Required work: From the records below, determine the number of lines containing "formatting". Output that number alone.

Exercise material:
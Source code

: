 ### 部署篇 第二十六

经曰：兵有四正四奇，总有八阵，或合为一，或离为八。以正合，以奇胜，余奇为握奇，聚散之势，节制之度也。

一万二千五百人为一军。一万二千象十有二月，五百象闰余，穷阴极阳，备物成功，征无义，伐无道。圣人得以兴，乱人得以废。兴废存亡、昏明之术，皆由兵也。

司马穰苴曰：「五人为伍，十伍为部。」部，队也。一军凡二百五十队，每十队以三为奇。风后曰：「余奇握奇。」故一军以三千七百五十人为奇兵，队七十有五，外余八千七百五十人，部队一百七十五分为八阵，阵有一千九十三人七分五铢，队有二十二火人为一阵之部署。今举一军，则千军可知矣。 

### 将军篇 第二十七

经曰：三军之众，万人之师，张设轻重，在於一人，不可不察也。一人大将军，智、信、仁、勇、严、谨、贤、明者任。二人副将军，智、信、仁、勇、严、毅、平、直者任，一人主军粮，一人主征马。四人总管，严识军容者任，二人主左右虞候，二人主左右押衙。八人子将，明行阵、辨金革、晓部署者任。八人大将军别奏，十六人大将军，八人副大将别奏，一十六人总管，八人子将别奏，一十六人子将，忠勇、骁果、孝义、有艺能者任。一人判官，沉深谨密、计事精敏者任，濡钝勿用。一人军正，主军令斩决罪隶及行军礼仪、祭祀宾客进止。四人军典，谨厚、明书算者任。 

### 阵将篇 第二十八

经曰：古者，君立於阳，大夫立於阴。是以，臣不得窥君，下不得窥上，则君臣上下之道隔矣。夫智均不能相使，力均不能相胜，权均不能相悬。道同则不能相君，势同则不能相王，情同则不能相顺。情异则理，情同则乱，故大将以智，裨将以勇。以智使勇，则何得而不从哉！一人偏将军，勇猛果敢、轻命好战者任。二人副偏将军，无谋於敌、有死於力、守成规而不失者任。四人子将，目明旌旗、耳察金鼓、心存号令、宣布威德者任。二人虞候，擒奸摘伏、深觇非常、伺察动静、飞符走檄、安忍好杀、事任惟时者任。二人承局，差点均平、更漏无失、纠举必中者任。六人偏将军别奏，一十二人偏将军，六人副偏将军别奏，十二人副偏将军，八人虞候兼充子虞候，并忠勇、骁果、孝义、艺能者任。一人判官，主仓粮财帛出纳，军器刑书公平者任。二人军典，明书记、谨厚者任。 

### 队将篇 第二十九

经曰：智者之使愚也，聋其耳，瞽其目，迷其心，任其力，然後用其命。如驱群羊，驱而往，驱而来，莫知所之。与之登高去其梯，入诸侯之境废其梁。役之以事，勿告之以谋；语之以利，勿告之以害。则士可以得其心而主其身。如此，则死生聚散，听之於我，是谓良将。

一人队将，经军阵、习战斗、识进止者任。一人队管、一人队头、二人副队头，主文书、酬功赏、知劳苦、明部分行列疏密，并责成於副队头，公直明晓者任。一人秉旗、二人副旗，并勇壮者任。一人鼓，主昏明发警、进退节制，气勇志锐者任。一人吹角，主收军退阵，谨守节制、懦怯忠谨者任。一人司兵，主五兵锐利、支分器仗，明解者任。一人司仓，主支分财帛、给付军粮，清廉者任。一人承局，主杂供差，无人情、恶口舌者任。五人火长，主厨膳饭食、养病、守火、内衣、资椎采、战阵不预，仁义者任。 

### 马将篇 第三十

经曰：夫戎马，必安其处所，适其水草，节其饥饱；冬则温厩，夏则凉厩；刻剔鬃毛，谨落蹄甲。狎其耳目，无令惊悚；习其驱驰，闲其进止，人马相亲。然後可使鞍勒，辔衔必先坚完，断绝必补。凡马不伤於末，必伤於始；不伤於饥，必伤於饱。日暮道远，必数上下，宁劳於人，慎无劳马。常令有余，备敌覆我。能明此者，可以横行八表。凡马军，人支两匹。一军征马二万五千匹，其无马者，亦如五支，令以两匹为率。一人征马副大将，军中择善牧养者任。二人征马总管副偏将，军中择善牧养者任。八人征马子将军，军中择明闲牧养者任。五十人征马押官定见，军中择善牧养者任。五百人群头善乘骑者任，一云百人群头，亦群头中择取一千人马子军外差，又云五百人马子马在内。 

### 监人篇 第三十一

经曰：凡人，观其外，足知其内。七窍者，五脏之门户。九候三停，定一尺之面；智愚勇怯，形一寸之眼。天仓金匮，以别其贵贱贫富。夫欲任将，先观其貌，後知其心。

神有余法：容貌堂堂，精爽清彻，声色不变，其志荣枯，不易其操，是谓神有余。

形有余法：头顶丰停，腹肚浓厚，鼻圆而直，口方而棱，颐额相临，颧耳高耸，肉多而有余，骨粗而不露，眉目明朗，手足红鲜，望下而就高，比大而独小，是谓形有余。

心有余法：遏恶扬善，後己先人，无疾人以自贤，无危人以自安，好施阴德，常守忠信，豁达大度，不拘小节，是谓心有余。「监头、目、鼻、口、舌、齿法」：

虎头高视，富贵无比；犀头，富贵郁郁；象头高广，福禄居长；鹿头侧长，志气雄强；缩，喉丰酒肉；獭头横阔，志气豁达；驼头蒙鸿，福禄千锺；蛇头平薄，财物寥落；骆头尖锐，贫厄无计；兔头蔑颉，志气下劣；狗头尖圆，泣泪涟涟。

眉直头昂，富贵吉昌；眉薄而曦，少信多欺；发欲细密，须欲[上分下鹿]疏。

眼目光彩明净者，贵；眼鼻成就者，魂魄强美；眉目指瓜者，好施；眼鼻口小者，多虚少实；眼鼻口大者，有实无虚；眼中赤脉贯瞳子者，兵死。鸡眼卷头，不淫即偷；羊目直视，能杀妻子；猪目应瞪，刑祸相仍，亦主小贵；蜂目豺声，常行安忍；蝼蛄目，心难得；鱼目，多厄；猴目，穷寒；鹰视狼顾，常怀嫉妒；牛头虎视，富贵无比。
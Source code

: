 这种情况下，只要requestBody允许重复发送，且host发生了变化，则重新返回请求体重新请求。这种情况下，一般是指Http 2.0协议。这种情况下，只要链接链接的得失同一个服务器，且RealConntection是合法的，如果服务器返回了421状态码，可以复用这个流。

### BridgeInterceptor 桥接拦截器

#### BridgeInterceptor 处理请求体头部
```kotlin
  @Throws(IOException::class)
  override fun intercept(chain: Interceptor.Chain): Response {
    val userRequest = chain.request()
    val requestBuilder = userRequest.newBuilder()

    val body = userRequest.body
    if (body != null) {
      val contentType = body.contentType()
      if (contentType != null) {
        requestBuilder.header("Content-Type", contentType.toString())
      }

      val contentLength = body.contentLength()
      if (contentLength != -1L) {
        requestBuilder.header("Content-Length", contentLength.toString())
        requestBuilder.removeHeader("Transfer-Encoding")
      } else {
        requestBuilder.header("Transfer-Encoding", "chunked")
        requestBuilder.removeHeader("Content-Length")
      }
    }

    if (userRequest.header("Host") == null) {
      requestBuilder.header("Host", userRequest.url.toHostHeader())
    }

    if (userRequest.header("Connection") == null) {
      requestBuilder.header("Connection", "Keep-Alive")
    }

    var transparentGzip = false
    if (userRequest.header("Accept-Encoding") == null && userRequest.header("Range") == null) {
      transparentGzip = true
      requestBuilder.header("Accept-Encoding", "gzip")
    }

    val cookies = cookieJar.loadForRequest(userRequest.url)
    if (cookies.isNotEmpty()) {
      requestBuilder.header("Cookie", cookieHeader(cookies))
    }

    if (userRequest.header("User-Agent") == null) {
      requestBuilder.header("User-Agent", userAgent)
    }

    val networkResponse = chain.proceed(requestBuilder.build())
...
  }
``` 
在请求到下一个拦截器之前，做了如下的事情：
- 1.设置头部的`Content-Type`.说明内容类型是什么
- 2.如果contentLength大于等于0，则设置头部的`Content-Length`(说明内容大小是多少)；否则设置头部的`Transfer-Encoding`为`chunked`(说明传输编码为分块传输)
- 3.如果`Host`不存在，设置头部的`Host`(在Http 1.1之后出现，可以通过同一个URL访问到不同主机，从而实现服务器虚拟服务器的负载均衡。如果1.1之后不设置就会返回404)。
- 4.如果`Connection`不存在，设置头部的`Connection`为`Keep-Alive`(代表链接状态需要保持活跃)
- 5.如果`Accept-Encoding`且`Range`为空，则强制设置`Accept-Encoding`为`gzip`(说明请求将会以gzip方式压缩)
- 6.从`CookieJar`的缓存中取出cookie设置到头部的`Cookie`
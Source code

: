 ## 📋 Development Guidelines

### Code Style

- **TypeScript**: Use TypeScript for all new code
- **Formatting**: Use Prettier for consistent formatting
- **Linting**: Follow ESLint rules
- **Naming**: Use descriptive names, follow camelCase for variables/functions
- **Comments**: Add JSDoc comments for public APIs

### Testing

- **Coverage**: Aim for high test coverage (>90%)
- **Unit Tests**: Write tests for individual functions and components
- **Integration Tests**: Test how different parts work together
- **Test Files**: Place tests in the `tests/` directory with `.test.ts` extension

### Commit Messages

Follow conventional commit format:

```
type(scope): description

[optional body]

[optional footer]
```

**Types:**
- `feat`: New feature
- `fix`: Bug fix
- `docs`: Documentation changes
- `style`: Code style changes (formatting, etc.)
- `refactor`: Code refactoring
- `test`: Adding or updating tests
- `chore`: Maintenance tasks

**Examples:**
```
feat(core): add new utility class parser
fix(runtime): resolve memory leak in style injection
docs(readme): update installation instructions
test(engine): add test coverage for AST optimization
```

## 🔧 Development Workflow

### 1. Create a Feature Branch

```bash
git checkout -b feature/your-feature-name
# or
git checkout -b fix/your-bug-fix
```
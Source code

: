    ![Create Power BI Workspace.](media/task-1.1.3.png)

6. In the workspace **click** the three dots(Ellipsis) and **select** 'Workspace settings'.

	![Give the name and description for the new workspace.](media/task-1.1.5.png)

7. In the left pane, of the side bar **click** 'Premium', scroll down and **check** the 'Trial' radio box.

Answer below: 2